*** Available data ***
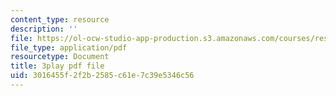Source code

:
 ```yaml
---
content_type: resource
description: ''
file: https://ol-ocw-studio-app-production.s3.amazonaws.com/courses/res-6-012-introduction-to-probability-spring-2018/3016455f2f2b2585c61e7c39e5346c56_CN_TJBPv2Qs.pdf
file_type: application/pdf
resourcetype: Document
title: 3play pdf file
uid: 3016455f-2f2b-2585-c61e-7c39e5346c56
---
```

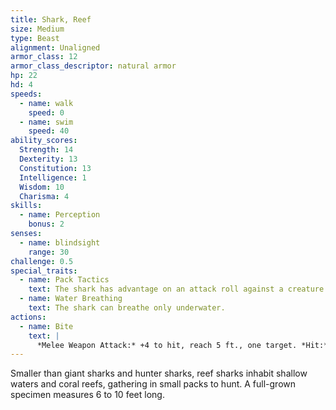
 ```yaml
---
title: Shark, Reef
size: Medium
type: Beast
alignment: Unaligned
armor_class: 12
armor_class_descriptor: natural armor
hp: 22
hd: 4
speeds:
  - name: walk
    speed: 0
  - name: swim
    speed: 40
ability_scores:
  Strength: 14
  Dexterity: 13
  Constitution: 13
  Intelligence: 1
  Wisdom: 10
  Charisma: 4
skills:
  - name: Perception
    bonus: 2
senses:
  - name: blindsight
    range: 30
challenge: 0.5
special_traits:
  - name: Pack Tactics
    text: The shark has advantage on an attack roll against a creature if at least one of the shark's allies is within 5 feet of the creature and the ally isn't incapacitated.
  - name: Water Breathing
    text: The shark can breathe only underwater.
actions:
  - name: Bite
    text: |
      *Melee Weapon Attack:* +4 to hit, reach 5 ft., one target. *Hit:* 6 (1d8 + 2) piercing damage.
---
```


Smaller than giant sharks and hunter sharks, reef sharks inhabit shallow waters and coral reefs, gathering in small packs to hunt. A full-grown specimen measures 6 to 10 feet long.
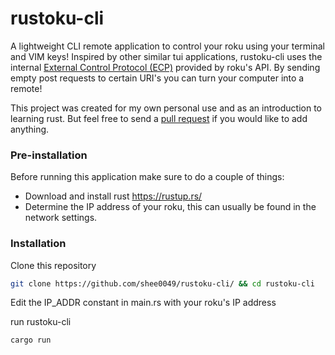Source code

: # rustoku-cli
A lightweight CLI remote application to control your roku using your terminal and VIM keys!  Inspired by other similar tui applications, rustoku-cli uses the internal [External Control Protocol (ECP)](https://developer.roku.com/en-ca/docs/developer-program/dev-tools/external-control-api.md) provided by roku's API.  By sending empty post requests to certain URI's you can turn your computer into a remote!

This project was created for my own personal use and as an introduction to learning rust.  But feel free to send a [pull request](https://github.com/shee0049/rustoku-cli/pulls) if you would like to add anything.

### Pre-installation

Before running this application make sure to do a couple of things:

 - Download and install rust https://rustup.rs/
 - Determine the IP address of your roku, this can usually be found in the network settings.

### Installation

Clone this repository

```bash
git clone https://github.com/shee0049/rustoku-cli/ && cd rustoku-cli
``` 

Edit the IP_ADDR constant in main.rs with your roku's IP address

run rustoku-cli

```bash 
cargo run
```


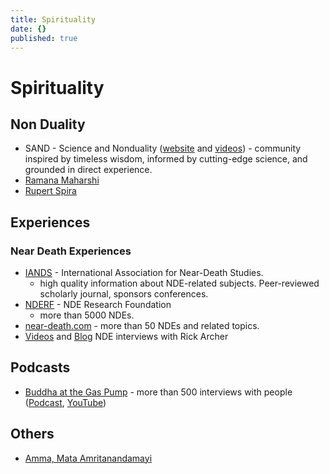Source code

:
 ```yaml
---
title: Spirituality
date: {}
published: true
---
```


# Spirituality

## Non Duality

- SAND - Science and Nonduality ([website](https://www.scienceandnonduality.com/) and [videos](https://www.youtube.com/c/scienceandnonduality/videos)) - community inspired by timeless wisdom, informed by cutting-edge science, and grounded in direct experience.
- [Ramana Maharshi](https://en.wikipedia.org/wiki/Ramana_Maharshi)
- [Rupert Spira](https://rupertspira.com/)


## Experiences


### Near Death Experiences

- [IANDS](https://iands.org/) - International Association for Near-Death Studies. 
  - high quality information about NDE-related subjects. Peer-reviewed scholarly journal, sponsors conferences.
- [NDERF](https://nderf.org/) - NDE Research Foundation
  - more than 5000 NDEs.
- [near-death.com](https://near-death.com/) - more than 50 NDEs and related topics.
- [Videos](https://www.youtube.com/c/Batgap/search?query=near%20death%20experiences) and [Blog](https://batgap.com/category/nde/) NDE interviews with Rick Archer

## Podcasts
- [Buddha at the Gas Pump](https://batgap.com/) - more than 500 interviews with people ([Podcast](https://batgap.com/subscribe-to-podcast/), [YouTube](https://www.youtube.com/c/Batgap))

## Others
- [Amma, Mata Amritanandamayi](https://amma.org/)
*** End of Available data ***
Task details ->
Please go through the data above and copy every line that has the word "interviews".

Answer space ->
- [Videos](https://www.youtube.com/c/Batgap/search?query=near%20death%20experiences) and [Blog](https://batgap.com/category/nde/) NDE interviews with Rick Archer
- [Buddha at the Gas Pump](https://batgap.com/) - more than 500 interviews with people ([Podcast](https://batgap.com/subscribe-to-podcast/), [YouTube](https://www.youtube.com/c/Batgap))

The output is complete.